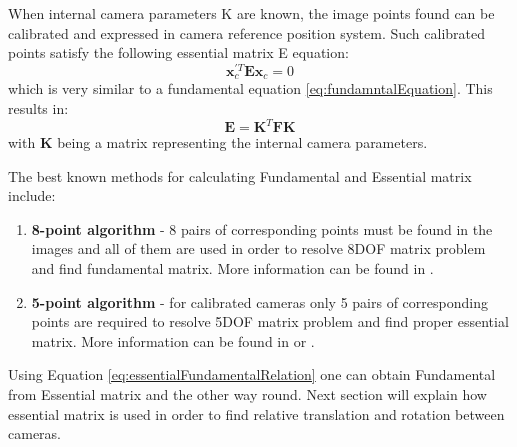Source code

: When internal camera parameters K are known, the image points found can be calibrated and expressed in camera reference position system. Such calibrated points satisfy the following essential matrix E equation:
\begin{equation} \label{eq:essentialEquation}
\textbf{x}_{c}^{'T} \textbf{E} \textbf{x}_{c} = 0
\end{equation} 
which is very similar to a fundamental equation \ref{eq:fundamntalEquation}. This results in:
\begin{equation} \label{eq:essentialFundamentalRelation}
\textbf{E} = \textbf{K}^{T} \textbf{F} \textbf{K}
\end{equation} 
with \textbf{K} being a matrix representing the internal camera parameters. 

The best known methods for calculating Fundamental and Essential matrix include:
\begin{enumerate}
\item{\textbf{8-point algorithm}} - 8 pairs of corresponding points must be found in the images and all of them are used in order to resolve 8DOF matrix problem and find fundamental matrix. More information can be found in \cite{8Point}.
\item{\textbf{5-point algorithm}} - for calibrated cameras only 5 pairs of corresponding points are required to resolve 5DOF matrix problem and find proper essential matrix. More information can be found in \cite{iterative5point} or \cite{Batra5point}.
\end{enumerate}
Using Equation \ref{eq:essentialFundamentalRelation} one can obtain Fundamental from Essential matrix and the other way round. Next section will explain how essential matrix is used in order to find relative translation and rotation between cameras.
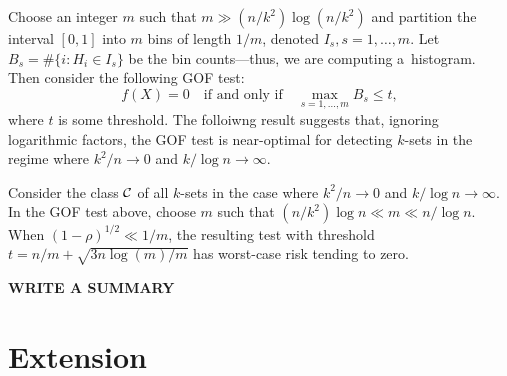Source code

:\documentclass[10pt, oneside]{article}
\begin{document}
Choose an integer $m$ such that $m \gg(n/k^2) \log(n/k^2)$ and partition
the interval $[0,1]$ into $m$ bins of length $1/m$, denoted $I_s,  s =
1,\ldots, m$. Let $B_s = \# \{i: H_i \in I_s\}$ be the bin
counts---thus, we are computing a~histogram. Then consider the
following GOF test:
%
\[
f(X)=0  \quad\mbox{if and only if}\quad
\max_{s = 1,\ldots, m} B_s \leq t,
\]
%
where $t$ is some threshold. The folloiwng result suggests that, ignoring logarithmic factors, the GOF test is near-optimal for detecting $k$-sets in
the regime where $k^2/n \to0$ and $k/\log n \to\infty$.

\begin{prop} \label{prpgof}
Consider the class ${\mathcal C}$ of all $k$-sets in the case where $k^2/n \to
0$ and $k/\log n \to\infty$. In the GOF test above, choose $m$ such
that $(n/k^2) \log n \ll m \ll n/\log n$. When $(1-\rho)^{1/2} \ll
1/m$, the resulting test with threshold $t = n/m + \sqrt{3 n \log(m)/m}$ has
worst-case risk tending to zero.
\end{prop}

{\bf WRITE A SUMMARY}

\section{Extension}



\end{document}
——
▶ **Your objective**:
The lines you need are those with the word "that"; list them from the entries.

▶ **Response for this exercise**:
Choose an integer $m$ such that $m \gg(n/k^2) \log(n/k^2)$ and partition
where $t$ is some threshold. The folloiwng result suggests that, ignoring logarithmic factors, the GOF test is near-optimal for detecting $k$-sets in
that $(n/k^2) \log n \ll m \ll n/\log n$. When $(1-\rho)^{1/2} \ll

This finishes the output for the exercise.